Materialize is a really interesting solution, and I love for what it stands. But...

benesch · on March 1, 2021

What you're asking about is the magic at the heart of Materialize. We're built atop an open-source incremental compute framework called Differential Dataflow [0] that one of our co-founders has been working on for ten years or so.

The basic insight is that for many computations, when an update arrives, the amount of incremental compute that must be performed is tiny. If you're computing `SELECT count(1) FROM relation`, a new row arriving just increments the count by one. If you're computing a `WHERE` clause, you just need to check whether the update satisfies the predicate or not. Of course, things get more complicated with operators like `JOIN`, and that's where Differential Dataflow's incremental join algorithms really shine.

It's true that there are some computations that are very expensive to maintain incrementally. For example, maintaining an ordered query like

    SELECT * FROM relation ORDER BY col

would be quite expensive, because the arrival of a new value will change the ordering of all values that sort greater than the new value.

Materialize can still be quite a useful tool here, though! You can use Materialize to incrementally-maintain the parts of your queries that are cheap to incrementally maintain, and execute the other parts of your query ad hoc. This is in fact how `ORDER BY` already works in Materialize. A materialized view never maintains ordering, but you can request a sort when you fetch the contents of that view by using an `ORDER BY` clause in your `SELECT` statement. For example:

    CREATE MATERIALIZED VIEW v AS SELECT complicated FROM t1, t2, ... -- incrementally maintained
    SELECT * FROM v ORDER BY col LIMIT 5                              -- order and limit computed ad hoc, but still fast

[0]: https://github.com/TimelyDataflow/differential-dataflow

Nican · on March 1, 2021

Thank you for taking your time to write that up. To illustrate my point a little more:

Suppose a customer has several resources, and each resource has several metrics. From my understanding, Materialized could be used to have an aggregated view of metrics per customer.

The problem is that resources can also be migrated between customers.

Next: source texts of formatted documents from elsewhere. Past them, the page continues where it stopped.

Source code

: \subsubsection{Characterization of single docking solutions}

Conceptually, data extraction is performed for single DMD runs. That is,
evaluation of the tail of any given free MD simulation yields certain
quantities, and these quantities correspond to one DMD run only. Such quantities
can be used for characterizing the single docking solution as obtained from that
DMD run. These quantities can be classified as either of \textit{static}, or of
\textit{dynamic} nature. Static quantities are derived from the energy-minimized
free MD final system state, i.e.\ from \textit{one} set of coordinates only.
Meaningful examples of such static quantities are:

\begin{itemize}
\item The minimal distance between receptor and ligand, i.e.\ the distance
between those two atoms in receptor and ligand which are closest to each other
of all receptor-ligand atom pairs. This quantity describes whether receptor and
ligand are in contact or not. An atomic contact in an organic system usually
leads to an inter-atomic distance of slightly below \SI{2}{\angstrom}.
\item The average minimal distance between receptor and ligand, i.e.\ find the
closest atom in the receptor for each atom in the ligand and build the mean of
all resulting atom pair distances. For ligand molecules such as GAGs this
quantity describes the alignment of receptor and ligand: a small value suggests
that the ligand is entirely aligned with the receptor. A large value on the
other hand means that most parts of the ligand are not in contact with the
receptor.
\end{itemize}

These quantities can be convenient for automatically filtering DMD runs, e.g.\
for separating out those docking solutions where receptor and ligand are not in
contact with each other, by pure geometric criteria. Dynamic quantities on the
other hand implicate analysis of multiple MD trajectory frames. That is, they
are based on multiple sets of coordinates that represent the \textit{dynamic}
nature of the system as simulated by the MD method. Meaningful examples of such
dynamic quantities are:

When a resource migrates between customers, the whole history of the customer changes. This could cause huge updates depended on how many resources are moved, or how many metrics per resource are being collected.

I have a conundrum between doing the "customer-resource join" late, and causing huge CPU cost when running queries. Or making aggregates early, and then having huge Disk cost when migrating resources. At the moment, we just have daily jobs that aggregates the TBs of customer data daily, because there is no way to do the joins in real-time.

Is Materialize designed to be able to handle something like this?

benesch · on March 2, 2021

So, roughly speaking, I think you're describing a view that could be defined in Materialize like so:

    CREATE MATERIALIZED VIEW customer_avg_latency
    SELECT customer_id, metric_id, avg(metric_val)
    FROM metrics
    JOIN resources ON metrics.resource_id = resources.id
    JOIN customers ON resources.customer_id = customer.id
    GROUP BY customer_id, metric_id

There are various ways to slice and dice that query as a user that'll allow you to choose whether to do the aggregate early or late. The details, I think, depend on the specifics of your data model.

> When a resource migrates between customers, the whole history of the customer changes.

I'm a bit confused about this part. In the query I posted above, Differential's incremental join algorithm would spare you from recomputing the entire join. (As written the query would have to re-aggregate the metrics associated with that resource that moved, but that could be solved by manually pushing the avg down.)

If you'd like to drop by our Community Slack (https://materialize.com/s/chat) or GitHub issues (https://github.com/MaterializeInc/materialize/issues) we'd be happy to talk through things in more detail!

glogla · on March 1, 2021

At the moment, it does it by not allowing updates at all.

It also forbids some parts of SQL that could get you update-like functionality, like appending new versions of records to a stream and then running

    select * from (select *, row_number() over (partition by pk order by updated_at desc) from stream) where row_number = 1

or something.

(Boy I wish there was less awkward way to do this.)

EDIT: I'd love to ship bunch of data from few CDCs to Materialize and then run realtime reporting on that but without updates or window functions, Materialize can't do that just yet.

EDIT2: The part about updates isn't true, see below.

jldlaughlin · on March 1, 2021

We (I work at Materialize) actually do support updates! Our CDC sources support them, as well as any source using an UPSERT envelope (more info here: https://materialize.com/docs/sql/create-source/text-kafka/#u...).

As per your second point, I have a less awkward way for you! Materialize supports a top-k idiom (https://materialize.com/docs/sql/idioms/#top-k-by-group) that is hopefully a bit more clear.

glogla · on March 1, 2021

Right, I saw no update in the SQL keyword list, and saw some (I guess old now) talk about Materialize where the speaker mentioned no updates, sorry!

jldlaughlin · on March 1, 2021

No apologies necessary, we're an active work in progress! (And, hopefully, moving quickly!)